2015.03/06 イノベーション(25)
イノベーションとは、新しい価値を創造しそれを市場へ提供すること、と言われるようになったが、「創造」という言葉が入っているので、真似をしていてはイノベーションではないと言われそうである。
しかし技術の発展史を眺めてみると、結局何かの真似をしてイノベーションのきっかけが起きている事実に気がつく。かつて科学を重視し、技術革新を科学の力で、と叫ばれた時代があったが、科学は哲学の一つである。うまい真似のコツ「8つのマネべーション戦略」も同様に哲学の一つと思っている。

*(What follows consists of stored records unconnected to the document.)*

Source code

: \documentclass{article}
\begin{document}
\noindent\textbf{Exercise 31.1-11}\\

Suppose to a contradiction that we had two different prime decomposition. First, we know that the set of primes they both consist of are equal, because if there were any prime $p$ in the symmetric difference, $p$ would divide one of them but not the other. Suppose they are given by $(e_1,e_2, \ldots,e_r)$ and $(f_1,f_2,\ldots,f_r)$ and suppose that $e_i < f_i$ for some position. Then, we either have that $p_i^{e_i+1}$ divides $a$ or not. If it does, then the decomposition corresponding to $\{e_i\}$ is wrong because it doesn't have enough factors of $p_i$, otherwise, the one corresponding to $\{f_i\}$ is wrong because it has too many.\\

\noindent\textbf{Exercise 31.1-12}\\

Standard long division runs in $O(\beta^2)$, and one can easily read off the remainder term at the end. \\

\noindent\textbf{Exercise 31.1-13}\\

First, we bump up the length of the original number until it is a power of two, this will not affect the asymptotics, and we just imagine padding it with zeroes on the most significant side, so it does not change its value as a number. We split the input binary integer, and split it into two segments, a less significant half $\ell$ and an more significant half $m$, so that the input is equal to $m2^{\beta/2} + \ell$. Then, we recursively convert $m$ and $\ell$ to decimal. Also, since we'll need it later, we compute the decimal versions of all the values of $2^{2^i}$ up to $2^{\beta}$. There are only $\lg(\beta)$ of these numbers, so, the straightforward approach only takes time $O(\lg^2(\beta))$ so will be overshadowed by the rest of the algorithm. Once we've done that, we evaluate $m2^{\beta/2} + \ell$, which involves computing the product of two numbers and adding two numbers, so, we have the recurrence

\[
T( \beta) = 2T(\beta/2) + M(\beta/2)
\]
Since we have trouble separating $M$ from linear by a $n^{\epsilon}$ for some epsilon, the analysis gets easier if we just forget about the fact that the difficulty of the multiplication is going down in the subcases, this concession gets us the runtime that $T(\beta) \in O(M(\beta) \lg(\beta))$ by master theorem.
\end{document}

かつて有機物からセラミックスを合成するという大きなイノベーションを行ったが、事業化まで長い道のりだった。1982年に着想し、1983年10月に無機材質研究所で技術の実証に成功した。1984年に2億4千万円の先行投資を受けてパイロットプラントを建設したが、1990年住友金属工業とのJVスタートまで6年間苦しく楽しい死の谷を歩くことになった。
この経験からもっと効率的なイノベーションの方法がないのか写真会社で模索した。そこで思いついたのが徹底したマネベーションである。多くの新しい成果を生み出すことができ特許を300件近く書くことができた。
真似を心がければ専門外の技術でもイノベーションを引き起こすことが可能と考えている。実際に専門外であったフィルムの表面処理について転職してすぐに成果を出すことができた。
マネベーションは強力な新技術創出法だが、真似をしようとするオブジェクトについて優れた機能のオブジェクトを選ぶことが大切で、そのためには技術の目利きになれるように日々努力する必要がある。